Nous allons donc continuer à travailler, comme nous l’avons fait depuis 2008. Car, non seulement les Burundais ont le droit d’accéder à l’information, mais celle que nous leur apportons est collectée, vérifiée, recoupée, mise en forme et diffusée dans le respect de la loi et de la déontologie.
Qu’ont fait Agnès, Christine, Egide, Térence et le chauffeur Adolphe, si ce n’est leur métier, au service du public ? Ils ont quitté Bujumbura le mardi 22 octobre à 12 h 15, pour se rendre à Bubanza, car des attaques avaient été signalées à l’aube dans la province. Ils ont fait ce que font tous les journalistes professionnels : se rendre sur les lieux de l’événement, pour constater de leurs propres yeux, écouter, recouper, confronter. Au service de leur public, dans l’intérêt de ce public.
Mais ils n’ont même pas eu le temps de commencer leur travail. Ils ont été arrêtés dès leur arrivée, les autorités évoquant un souhait de « les protéger ». Placés dans des cachots dans des conditions pénibles et dégradantes, sans aucune justification, privés de leurs téléphones, sommés d’en donner les codes d’accès, ils sont, 5 jours plus tard, inculpés par le Procureur pour « atteinte à la sûreté intérieure de l’Etat » et incarcérés à Bubanza.
L’accusation est très grave, mais elle est très vague et, surtout, complètement infondée. Nos collègues sont innocents et la justice burundaise ne pourra qu’en dresser le constat.

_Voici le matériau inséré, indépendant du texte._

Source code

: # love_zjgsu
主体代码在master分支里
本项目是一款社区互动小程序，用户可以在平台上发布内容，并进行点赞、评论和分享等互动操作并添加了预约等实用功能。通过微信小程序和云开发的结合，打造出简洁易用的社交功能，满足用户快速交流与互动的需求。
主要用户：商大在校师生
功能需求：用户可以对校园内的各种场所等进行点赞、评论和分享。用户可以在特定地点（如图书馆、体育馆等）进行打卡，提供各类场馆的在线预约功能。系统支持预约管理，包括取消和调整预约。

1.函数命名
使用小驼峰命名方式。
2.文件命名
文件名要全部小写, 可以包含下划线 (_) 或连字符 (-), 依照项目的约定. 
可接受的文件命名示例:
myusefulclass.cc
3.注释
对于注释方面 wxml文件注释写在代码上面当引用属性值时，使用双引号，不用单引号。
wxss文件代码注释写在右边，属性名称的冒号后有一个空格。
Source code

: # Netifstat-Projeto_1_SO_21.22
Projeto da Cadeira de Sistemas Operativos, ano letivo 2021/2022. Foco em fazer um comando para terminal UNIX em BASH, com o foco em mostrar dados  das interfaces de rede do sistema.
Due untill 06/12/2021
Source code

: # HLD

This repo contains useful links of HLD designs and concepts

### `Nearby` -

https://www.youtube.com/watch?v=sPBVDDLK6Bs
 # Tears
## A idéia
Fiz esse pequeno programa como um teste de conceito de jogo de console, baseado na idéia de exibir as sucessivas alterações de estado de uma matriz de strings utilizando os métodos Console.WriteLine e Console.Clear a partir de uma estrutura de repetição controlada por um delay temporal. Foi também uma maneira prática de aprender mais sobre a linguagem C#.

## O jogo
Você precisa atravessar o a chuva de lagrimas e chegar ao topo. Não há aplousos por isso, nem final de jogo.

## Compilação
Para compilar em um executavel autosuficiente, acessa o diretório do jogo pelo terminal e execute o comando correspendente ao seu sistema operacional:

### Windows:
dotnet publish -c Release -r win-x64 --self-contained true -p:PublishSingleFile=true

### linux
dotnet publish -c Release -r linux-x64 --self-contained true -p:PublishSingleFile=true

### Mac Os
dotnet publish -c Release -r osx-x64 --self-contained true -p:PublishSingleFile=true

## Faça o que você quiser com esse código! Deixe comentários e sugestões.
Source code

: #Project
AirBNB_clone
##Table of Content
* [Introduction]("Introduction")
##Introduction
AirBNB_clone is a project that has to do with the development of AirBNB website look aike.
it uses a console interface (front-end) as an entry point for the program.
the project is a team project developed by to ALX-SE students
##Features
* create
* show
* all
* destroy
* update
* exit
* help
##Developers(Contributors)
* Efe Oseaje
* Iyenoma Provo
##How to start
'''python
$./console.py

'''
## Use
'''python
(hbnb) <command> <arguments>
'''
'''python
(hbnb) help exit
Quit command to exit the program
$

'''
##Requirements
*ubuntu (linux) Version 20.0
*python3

Malgré les circonstances, Iwacu reste serein. A ceux qui s’interrogent sur notre position, nous répondons, de façon invariable : nous allons continuer le travail. Pour nous-mêmes, pour nos collègues emprisonnés, pour le peuple burundais. Nous poursuivrons, jusqu’au jour où nous ne serons plus en mesure de le faire. La disparition d’Iwacu serait une grave perte pour l’espace démocratique burundais en construction, une régression terrible d’une liberté d’expression déjà mise à mal depuis quelques années.
Fidèle à sa devise, Iwacu veut incarner « les voix du Burundi » ; toutes les voix, au-delà des appartenances sociales, politiques ou idéologiques de chacun. Et même les voix critiques auront toujours droit de cité chez nous, car il nous importe de faire dialoguer les voix entre elles.
Nous restons convaincus qu’une presse libre est un élément essentiel de la démocratie. Plus que jamais, le Burundi et les Burundais ont besoin d’Iwacu.
Voilà pourquoi nous restons plus que jamais debout !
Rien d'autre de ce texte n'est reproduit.